[Dataset items]
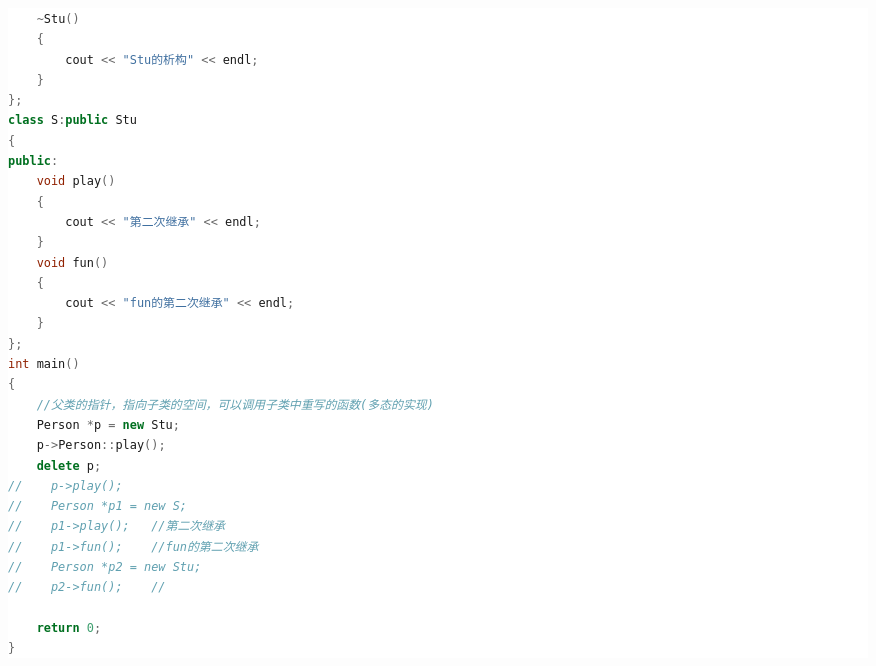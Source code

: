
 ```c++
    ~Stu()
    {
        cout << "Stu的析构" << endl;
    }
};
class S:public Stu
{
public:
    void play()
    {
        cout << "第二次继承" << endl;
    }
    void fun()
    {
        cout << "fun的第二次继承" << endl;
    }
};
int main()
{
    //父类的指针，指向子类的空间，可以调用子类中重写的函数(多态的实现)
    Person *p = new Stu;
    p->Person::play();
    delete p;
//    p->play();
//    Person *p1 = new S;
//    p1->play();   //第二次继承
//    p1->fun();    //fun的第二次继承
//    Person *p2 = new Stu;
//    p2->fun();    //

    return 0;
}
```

...

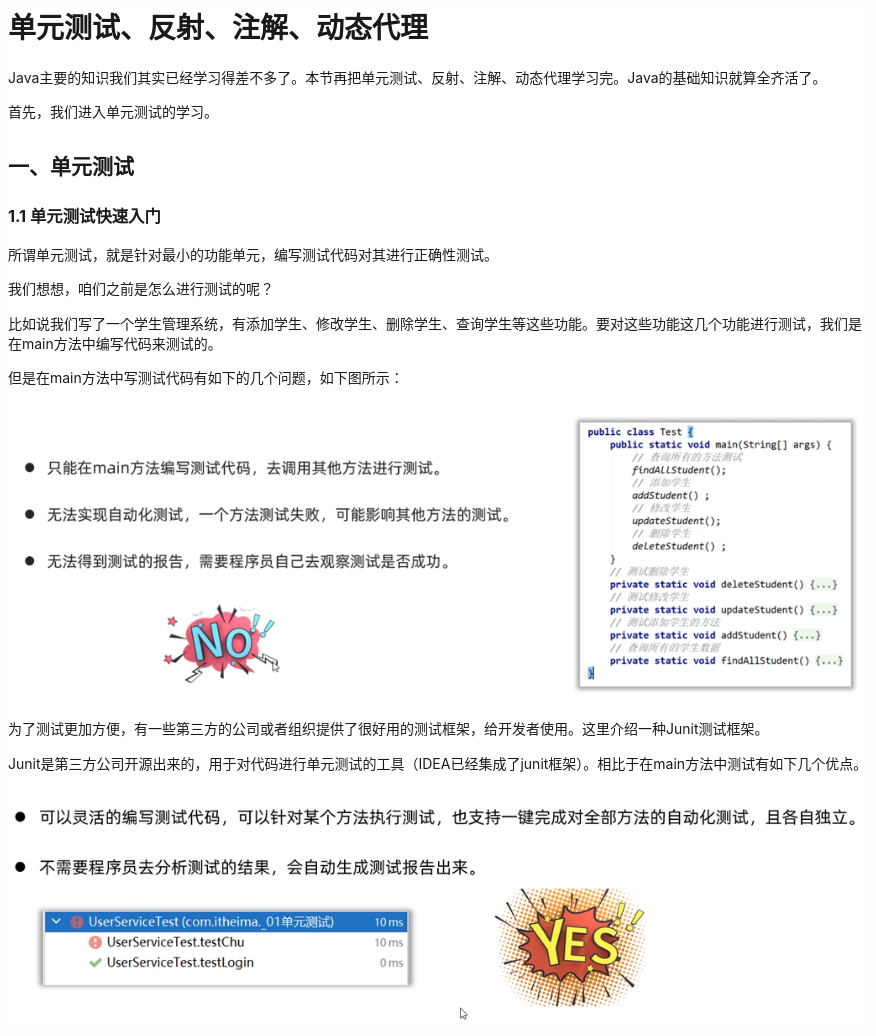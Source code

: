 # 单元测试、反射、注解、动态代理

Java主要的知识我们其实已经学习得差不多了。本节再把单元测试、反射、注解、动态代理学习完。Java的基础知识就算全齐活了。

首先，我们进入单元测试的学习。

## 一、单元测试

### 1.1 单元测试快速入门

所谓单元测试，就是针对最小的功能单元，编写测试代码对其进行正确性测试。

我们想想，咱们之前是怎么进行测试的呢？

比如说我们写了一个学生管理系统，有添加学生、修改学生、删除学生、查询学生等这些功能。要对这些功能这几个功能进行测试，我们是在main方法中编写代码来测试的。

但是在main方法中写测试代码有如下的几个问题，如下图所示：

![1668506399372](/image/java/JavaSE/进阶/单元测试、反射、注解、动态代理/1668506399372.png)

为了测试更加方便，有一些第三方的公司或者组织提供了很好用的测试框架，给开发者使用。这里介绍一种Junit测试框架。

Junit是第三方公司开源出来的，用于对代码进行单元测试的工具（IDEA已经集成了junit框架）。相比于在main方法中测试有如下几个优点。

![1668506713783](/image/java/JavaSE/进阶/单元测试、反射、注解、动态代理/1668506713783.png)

Task to complete: If a line in the entries above contains the word "image", count it, and give only the final number.

Task answer: 2